August 19, 2016 (by SSgt. Michelle Alvarez-Rea) - Approximately 200 Airmen and seven F-16 Fighting Falcon aircraft are returning to Buckley Air Force Base, Aurora, Colo., after spending the last 28 days deployed to Hungary in support of Panther Strike 2016 and Operation Atlantic Resolve.
MSgt. John A. St. George, crew chief from the 140th Wing, Colorado ANG marshals an F-16 into position after landing at Papa AB in Hungary, while other crew chiefs chalk the wheels. This is the first time Colorado jets have landed in Hungary and the first time the Colorado Air Guard has been to Europe in at more than 20 years. [USAF photo by SMSgt. John Rohrer]
As part of Operation Atlantic Resolve, the Air Force routinely rotates forces in and out of Europe, which enhances the strength of NATO
alliances without the need to permanently base additional aircraft and Airmen in Europe.
This year, the 140th Wing, of the Colorado Air National Guard, was able to maximize the impact of their deployment by supporting both Operation Atlantic Resolve and participating in the multi-national exercise, Panther Strike 2016.
"We had an opportunity to deploy our F-16s in support of the European Reassurance Initiative and conduct flying operations with the Hungarian Air Force," said Col. Floyd Dunstan, commander of the 140th Wing. "We were also able to support Joint Terminal Attack Controller training for the Hungarian and Slovenian armed forces, which is very beneficial training for all of our forces."
Since Colorado and Slovenia have a more than 20-year relationship through the National Guard Bureau's State Partnership Program, the Colorado Air National Guard plays a critical role in the stability of the region.
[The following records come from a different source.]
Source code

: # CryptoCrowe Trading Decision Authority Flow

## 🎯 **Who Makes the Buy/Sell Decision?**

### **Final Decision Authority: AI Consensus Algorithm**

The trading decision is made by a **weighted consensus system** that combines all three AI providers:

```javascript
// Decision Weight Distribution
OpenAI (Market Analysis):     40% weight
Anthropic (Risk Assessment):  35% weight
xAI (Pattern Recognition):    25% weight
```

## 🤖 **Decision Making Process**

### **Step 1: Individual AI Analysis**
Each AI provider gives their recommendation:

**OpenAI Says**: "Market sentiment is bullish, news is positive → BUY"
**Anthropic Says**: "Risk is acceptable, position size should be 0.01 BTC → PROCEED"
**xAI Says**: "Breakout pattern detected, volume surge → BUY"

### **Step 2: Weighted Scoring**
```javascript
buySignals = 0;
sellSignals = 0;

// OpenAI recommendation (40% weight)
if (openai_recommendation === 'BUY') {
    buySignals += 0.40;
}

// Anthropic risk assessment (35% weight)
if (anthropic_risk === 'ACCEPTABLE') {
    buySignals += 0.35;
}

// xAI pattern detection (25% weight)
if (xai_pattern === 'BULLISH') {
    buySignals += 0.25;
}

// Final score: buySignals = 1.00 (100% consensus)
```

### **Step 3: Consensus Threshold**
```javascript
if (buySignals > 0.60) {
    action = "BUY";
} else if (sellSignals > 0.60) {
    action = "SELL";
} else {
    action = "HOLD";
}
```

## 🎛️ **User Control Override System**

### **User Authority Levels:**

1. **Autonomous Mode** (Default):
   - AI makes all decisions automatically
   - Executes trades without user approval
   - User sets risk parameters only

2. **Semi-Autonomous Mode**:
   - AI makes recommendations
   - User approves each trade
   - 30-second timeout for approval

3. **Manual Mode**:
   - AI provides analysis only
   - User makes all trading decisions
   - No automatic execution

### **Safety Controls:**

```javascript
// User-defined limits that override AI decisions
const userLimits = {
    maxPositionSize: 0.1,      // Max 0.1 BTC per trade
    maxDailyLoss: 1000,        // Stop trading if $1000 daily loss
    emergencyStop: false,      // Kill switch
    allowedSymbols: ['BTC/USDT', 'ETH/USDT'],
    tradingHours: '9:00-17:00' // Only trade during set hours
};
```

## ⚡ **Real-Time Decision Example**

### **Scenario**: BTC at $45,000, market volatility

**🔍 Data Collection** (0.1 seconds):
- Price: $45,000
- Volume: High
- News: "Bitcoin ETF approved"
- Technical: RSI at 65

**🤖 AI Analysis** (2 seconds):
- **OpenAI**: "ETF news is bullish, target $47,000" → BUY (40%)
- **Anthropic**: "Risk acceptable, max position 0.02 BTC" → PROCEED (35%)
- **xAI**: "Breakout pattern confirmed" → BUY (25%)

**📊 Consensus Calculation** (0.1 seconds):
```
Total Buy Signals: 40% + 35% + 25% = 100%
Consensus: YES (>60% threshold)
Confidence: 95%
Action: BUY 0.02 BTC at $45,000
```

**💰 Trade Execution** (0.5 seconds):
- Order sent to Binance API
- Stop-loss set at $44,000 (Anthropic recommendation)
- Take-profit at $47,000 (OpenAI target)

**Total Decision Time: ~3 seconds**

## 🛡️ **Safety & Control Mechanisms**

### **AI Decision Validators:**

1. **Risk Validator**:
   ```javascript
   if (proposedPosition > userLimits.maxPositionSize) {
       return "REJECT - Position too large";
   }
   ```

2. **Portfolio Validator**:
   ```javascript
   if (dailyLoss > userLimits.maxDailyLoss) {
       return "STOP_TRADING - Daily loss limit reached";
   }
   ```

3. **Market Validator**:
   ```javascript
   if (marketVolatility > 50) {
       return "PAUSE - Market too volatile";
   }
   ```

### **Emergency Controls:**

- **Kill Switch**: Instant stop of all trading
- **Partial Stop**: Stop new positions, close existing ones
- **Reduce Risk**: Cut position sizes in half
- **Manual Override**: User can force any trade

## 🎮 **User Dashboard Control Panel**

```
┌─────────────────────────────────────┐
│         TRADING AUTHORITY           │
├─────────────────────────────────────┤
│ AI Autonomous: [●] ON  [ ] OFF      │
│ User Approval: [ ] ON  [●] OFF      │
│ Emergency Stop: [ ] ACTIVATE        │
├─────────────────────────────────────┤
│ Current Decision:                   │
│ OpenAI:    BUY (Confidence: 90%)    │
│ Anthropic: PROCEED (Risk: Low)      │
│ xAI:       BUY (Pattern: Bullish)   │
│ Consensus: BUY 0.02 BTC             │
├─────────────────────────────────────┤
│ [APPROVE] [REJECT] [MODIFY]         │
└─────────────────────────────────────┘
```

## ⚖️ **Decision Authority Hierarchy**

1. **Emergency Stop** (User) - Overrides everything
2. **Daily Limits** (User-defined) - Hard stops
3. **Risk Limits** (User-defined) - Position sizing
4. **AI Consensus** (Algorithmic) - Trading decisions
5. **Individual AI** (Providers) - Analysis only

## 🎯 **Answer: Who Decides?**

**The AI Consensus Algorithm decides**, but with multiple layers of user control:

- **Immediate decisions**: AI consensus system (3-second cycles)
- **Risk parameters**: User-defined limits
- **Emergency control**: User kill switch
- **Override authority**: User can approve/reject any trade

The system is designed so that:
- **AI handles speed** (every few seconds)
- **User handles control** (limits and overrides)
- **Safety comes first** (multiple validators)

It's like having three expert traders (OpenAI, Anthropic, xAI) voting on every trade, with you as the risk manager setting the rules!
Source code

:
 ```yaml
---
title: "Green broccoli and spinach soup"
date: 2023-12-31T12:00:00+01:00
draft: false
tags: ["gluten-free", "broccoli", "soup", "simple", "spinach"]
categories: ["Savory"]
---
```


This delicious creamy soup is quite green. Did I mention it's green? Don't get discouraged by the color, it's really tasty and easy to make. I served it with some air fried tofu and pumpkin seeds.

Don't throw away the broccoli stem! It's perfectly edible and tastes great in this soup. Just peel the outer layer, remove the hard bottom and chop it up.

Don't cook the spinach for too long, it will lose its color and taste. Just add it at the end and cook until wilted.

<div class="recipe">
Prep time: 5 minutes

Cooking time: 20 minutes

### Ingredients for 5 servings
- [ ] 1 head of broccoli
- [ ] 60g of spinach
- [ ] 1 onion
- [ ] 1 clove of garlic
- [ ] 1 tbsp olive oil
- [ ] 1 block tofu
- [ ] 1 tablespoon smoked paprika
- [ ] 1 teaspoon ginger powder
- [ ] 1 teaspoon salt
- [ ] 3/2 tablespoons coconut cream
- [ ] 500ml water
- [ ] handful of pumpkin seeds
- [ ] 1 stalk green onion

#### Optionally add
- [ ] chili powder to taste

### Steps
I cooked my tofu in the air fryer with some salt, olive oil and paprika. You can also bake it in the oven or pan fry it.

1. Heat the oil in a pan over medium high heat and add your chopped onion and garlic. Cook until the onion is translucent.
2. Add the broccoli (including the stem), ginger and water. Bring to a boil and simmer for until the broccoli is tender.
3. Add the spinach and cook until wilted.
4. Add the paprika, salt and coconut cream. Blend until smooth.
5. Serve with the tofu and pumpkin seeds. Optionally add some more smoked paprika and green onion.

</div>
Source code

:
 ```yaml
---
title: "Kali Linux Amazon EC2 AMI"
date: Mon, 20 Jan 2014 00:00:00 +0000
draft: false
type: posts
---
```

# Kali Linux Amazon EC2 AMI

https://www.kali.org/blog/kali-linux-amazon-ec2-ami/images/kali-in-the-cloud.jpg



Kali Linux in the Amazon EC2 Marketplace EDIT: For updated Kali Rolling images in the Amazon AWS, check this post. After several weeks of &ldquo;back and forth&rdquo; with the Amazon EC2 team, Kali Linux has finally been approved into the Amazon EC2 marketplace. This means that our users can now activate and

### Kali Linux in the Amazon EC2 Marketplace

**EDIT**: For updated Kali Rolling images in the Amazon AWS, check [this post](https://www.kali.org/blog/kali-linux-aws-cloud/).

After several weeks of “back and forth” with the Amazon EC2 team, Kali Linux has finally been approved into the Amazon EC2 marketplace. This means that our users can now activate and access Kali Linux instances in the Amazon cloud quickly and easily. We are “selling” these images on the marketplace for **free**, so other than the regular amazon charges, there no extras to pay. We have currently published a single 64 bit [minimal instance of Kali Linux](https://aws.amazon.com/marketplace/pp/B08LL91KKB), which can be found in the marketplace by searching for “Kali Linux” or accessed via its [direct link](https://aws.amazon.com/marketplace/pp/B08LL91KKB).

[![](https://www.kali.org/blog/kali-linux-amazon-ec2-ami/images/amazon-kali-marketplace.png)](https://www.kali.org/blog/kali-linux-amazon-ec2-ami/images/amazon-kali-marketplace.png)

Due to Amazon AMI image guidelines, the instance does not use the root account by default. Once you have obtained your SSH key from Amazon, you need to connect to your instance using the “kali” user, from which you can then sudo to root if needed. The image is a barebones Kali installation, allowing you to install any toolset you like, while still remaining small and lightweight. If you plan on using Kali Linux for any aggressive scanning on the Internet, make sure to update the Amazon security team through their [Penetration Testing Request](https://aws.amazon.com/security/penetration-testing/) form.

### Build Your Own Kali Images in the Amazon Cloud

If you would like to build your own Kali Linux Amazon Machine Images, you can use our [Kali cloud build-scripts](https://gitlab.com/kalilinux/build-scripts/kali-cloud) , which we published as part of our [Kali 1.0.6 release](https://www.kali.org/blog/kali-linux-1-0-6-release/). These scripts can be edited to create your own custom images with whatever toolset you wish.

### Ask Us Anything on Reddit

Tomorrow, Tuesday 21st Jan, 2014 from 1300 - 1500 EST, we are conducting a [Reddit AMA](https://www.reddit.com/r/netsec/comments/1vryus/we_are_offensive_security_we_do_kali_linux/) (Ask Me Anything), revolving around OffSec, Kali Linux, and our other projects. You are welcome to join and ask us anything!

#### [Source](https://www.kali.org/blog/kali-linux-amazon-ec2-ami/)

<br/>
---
"It is greatly important for us to train and fly with our NATO partners, not only Slovenia, but also Hungary," Dunstan said. "The joint training is very significant because it allows us to align our capabilities and further integrate multiple allied armed forces."
Throughout the deployment, the 120th Fighter Squadron conducted air-to-air missions with the Hungarian Gripen fighter aircraft, close air support, and forced air control support with the Hungarian and Slovenian JTACs. They also participated in cross-border flights with other deployed U.S. Air National Guard aircraft and allied nation aircraft from Slovakia, Hungary, Czech Republic, and Slovenia.
Not only is the joint training beneficial, deploying military assets to Eastern Europe generates confidence that the United States military could feasibly be there at a moment's notice, at the defense of our allies.
"The purpose is not to support continuous operations, but to be here in case of a contingency situation and to train in exercises with our Slovenian partners," said Maj. Gen. H. Michael Edwards, the Adjutant General of Colorado. "The facilities at the airport are amazing and contingency operation support is well in hand."
Airmen from the 140th Wing made an immense effort to prepare for F-16 operations and were fully operational within only a few days.
"It's pretty cool to be part of this trip because we were able to test the Mobile Aircraft Arresting System," said Maj. Abby Koehler, maintenance officer-in-charge during Panther Strike 2016. "It was the first time an F-16 has ever landed at Cerkjle ob Krki Air Base in Slovenia and we tested those capabilities here in Slovenia and in Hungary."
Not only were the facilities operationally tested, the wing helped to further develop the friendship between the U.S. and these NATO allies, Koehler said.
Hungarian maintainers accompanied the wing maintenance chiefs every day during the deployment, she said. "It's been great to see. They are here bright and early because we start at 0615 and they work the whole day with us."
The 140th Wing was able to effectively partner with the Hungarian Defense Forces and establish a cooperative, mutually beneficial relationship between the NATO countries, from the roots up.
"It really feels like we are helping to pave the way for other countries and states to support peace initiatives in the region." Koehler said.
With every deployment and exercise of this nature, the cooperation and trust between allied nations grow and the combined military capability becomes even more refined.
Edwards sums up the objective of these European Reassurance Initiative deployments: "It is about a reassurance that we will be here; it's about deterrence, making sure that there is recognition and an ability to operate in an area where there could be conflict."
Without a doubt the Colorado Air National Guard's 140th Wing made another big step forward in further developing multi-national cooperation and reinforced the ongoing commitment the U.S. has to NATO during an unpredictable and uncertain time.